EXERCISE REQUIREMENTS
Scan the records for lines with the string "javascript". Say how many there are, and add nothing.

Collected data
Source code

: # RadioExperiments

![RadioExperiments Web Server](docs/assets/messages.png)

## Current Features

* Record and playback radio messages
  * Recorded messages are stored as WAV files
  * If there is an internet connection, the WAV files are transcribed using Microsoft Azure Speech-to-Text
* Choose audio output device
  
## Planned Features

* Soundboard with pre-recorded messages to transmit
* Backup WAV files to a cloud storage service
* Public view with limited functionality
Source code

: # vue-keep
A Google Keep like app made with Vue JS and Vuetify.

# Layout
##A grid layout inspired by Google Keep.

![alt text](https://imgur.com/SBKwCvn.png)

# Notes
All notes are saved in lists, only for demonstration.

==

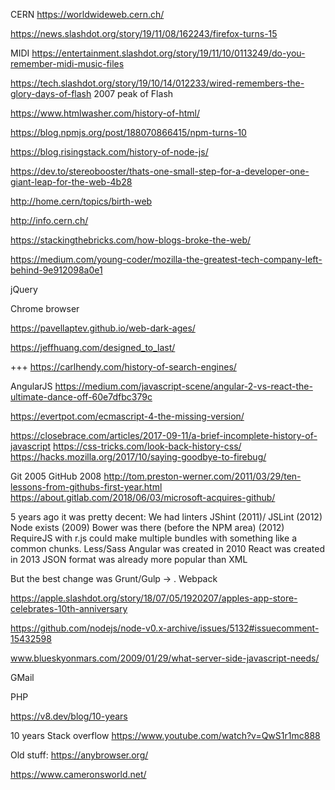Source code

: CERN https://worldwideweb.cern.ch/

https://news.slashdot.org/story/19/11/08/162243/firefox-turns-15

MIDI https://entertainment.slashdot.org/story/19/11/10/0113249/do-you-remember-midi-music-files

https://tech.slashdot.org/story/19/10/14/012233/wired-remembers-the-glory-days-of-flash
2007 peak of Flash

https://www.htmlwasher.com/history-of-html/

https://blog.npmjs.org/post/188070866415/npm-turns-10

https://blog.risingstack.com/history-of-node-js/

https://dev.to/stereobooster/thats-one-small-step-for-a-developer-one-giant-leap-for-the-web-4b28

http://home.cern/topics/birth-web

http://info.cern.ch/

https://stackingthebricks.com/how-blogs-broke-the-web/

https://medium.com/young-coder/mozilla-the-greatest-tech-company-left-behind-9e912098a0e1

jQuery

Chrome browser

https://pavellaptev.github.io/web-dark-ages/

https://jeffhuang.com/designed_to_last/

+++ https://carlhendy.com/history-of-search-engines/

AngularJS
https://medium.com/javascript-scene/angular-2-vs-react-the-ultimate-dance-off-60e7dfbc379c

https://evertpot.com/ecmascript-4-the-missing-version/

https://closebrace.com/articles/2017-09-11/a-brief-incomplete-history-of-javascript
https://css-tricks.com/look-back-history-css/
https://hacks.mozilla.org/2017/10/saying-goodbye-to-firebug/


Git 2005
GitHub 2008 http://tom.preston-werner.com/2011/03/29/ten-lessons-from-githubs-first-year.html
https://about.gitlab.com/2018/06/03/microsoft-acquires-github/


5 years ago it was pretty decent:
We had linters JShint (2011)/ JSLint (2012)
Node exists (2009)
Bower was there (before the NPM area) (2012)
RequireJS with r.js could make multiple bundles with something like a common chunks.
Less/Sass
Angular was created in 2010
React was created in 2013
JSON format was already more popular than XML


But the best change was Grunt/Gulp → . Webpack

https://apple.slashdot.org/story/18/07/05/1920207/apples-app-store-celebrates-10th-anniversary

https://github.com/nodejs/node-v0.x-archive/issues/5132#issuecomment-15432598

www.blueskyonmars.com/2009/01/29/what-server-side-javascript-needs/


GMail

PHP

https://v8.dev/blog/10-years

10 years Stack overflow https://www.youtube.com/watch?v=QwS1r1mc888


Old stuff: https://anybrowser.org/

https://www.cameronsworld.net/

SOLUTION
3